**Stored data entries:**
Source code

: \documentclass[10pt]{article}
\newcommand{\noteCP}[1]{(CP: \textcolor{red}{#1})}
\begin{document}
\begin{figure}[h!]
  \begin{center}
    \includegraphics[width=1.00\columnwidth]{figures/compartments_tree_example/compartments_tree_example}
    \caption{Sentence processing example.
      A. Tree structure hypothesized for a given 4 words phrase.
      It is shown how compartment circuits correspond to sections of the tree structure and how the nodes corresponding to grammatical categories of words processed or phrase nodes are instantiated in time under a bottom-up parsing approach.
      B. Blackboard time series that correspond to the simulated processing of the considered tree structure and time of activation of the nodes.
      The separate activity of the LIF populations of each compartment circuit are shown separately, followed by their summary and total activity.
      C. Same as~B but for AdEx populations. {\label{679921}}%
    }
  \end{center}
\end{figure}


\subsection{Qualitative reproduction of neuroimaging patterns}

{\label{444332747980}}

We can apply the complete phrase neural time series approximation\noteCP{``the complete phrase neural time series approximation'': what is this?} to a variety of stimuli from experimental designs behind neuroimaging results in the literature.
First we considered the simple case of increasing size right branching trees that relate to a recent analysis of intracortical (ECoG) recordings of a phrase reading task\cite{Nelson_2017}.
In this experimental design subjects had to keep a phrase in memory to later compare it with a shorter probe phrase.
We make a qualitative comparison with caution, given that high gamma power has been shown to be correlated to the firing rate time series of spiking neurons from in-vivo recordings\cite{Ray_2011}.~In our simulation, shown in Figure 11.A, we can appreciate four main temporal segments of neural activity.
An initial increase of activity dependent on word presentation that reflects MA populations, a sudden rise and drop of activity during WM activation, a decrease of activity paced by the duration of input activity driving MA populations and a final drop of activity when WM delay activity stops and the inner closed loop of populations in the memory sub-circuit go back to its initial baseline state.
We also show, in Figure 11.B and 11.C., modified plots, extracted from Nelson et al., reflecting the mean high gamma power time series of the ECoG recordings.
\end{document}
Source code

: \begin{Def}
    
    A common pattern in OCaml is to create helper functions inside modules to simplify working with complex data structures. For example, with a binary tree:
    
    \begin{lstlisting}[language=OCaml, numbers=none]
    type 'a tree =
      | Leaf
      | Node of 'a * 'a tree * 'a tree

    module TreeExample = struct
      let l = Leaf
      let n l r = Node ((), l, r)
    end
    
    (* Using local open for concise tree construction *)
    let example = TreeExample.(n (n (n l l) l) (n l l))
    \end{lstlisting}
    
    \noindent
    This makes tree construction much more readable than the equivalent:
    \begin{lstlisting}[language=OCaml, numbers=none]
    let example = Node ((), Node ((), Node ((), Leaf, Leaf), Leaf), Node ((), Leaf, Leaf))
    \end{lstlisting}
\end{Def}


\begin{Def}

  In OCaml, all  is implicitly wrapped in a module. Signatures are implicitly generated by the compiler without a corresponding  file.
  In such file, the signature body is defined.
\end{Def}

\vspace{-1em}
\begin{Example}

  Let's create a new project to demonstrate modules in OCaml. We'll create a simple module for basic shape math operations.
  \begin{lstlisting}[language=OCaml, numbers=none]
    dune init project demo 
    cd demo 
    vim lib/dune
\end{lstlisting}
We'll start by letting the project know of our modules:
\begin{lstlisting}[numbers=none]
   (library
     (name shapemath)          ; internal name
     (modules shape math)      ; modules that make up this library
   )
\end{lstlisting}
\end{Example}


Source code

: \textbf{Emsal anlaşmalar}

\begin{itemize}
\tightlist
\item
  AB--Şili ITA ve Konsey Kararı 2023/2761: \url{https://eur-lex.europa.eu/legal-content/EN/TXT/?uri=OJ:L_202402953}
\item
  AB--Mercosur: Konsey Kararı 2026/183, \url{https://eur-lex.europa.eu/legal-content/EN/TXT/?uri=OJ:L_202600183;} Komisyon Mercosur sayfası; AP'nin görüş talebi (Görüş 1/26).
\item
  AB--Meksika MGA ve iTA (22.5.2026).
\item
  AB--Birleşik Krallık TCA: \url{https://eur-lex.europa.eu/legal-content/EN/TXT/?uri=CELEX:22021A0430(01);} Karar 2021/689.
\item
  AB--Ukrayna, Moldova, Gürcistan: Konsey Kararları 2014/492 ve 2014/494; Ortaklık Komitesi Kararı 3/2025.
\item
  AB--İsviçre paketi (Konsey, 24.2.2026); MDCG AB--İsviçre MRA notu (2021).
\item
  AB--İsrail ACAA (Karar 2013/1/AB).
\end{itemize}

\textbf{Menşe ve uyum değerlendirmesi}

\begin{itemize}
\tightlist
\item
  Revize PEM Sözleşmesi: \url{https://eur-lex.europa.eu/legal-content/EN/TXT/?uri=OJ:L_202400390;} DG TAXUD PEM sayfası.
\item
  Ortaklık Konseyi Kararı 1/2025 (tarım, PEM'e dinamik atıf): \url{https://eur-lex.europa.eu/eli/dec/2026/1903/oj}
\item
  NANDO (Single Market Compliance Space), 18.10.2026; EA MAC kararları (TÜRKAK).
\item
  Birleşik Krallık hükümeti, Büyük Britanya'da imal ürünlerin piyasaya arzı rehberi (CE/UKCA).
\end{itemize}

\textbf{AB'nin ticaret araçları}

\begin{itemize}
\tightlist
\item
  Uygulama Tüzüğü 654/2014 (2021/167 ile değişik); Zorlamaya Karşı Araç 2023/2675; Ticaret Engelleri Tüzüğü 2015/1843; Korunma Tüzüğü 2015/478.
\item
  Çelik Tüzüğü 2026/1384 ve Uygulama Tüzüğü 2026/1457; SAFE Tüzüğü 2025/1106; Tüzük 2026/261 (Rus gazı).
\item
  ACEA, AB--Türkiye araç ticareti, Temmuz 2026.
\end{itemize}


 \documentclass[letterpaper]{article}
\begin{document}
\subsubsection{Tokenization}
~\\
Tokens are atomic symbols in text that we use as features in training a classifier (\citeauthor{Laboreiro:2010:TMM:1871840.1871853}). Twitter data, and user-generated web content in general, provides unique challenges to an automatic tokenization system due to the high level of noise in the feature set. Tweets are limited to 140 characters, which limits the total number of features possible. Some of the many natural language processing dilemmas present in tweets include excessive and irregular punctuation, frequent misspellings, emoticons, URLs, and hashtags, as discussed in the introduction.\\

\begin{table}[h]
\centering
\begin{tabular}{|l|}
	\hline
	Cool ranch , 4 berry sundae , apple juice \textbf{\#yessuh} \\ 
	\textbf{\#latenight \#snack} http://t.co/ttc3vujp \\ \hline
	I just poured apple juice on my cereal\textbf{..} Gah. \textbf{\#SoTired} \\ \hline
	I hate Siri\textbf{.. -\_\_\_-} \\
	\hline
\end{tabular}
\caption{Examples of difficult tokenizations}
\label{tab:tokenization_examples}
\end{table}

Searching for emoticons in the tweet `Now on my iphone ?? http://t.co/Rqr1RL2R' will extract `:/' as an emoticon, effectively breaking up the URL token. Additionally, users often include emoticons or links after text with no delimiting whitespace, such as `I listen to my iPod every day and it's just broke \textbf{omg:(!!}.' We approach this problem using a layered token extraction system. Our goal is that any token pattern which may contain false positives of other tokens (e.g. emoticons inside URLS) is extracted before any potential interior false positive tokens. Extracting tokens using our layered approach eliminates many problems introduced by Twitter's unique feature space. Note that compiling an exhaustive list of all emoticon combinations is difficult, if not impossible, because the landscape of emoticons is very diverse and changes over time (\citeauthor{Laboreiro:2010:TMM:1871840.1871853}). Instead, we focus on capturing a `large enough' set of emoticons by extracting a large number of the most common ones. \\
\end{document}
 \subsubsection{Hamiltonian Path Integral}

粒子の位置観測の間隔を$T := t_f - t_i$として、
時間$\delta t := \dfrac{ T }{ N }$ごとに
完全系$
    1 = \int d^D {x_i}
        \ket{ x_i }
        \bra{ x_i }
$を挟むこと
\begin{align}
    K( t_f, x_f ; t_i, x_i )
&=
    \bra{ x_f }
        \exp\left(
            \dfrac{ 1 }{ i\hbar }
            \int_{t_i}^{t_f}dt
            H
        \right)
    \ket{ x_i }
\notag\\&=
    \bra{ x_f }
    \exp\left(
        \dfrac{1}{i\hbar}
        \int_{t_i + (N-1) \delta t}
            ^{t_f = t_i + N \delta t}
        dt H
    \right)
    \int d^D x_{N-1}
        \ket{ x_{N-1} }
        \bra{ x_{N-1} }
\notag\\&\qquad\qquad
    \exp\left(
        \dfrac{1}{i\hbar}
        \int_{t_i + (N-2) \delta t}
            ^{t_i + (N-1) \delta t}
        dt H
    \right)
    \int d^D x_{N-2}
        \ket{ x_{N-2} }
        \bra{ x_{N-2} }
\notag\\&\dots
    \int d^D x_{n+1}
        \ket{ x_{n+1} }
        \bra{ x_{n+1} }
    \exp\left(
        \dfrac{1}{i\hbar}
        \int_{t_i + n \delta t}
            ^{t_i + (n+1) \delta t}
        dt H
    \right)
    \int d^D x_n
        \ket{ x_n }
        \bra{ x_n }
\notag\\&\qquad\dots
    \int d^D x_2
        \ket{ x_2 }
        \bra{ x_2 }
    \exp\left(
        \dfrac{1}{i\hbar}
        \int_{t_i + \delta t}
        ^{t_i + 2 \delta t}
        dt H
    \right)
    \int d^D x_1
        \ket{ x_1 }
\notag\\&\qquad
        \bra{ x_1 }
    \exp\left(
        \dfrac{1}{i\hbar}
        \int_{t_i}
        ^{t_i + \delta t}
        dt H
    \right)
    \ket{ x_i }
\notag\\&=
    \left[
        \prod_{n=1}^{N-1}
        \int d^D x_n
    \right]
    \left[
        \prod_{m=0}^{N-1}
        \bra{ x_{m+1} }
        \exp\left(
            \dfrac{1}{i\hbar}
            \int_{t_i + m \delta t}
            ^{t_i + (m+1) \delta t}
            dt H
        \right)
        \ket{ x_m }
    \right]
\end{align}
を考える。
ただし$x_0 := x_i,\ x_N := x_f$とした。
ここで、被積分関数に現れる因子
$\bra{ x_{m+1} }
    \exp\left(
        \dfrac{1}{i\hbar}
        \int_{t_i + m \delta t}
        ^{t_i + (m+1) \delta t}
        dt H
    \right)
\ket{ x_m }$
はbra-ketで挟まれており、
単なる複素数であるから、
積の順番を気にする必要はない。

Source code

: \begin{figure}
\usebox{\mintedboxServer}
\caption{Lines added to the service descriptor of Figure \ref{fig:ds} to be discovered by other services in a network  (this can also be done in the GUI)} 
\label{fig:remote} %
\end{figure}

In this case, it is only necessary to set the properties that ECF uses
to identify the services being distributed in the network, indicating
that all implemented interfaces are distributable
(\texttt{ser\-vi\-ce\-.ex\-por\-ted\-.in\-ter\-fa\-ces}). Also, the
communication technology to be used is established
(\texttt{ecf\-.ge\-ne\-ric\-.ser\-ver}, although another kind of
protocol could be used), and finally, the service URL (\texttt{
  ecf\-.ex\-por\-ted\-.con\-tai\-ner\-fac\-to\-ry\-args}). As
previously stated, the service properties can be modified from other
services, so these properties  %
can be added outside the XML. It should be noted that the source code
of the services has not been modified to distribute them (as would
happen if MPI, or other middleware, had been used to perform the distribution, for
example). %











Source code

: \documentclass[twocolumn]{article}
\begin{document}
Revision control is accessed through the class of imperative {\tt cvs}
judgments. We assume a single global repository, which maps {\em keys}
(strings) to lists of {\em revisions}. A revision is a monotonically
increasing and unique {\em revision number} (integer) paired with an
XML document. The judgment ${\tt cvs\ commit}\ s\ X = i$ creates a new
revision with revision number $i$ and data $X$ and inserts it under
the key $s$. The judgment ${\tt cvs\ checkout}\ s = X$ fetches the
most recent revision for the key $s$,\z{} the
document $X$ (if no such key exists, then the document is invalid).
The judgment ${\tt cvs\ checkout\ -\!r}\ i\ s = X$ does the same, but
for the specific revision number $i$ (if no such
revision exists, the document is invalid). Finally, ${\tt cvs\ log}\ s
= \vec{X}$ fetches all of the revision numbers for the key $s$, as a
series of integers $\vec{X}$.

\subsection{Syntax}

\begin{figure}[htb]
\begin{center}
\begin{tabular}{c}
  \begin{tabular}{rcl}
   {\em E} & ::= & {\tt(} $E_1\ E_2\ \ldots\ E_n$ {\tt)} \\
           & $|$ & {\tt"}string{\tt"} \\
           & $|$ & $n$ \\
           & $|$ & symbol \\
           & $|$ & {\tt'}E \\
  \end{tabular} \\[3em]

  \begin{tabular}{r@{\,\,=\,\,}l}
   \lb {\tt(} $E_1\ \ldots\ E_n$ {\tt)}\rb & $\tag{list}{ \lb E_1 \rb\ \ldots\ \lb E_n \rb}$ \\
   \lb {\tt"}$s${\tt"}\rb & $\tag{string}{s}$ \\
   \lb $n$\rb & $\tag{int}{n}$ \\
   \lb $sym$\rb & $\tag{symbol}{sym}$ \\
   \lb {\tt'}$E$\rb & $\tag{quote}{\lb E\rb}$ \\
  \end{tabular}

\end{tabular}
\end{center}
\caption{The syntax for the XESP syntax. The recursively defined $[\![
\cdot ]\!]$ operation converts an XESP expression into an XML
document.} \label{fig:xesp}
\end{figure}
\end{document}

**WORK TO BE COMPLETED:**
Whichever lines of the data include the word "juice", pull them out.

**SOLUTION FOR THIS PROBLEM:**
	Cool ranch , 4 berry sundae , apple juice \textbf{\#yessuh} \\ 
	I just poured apple juice on my cereal\textbf{..} Gah. \textbf{\#SoTired} \\ \hline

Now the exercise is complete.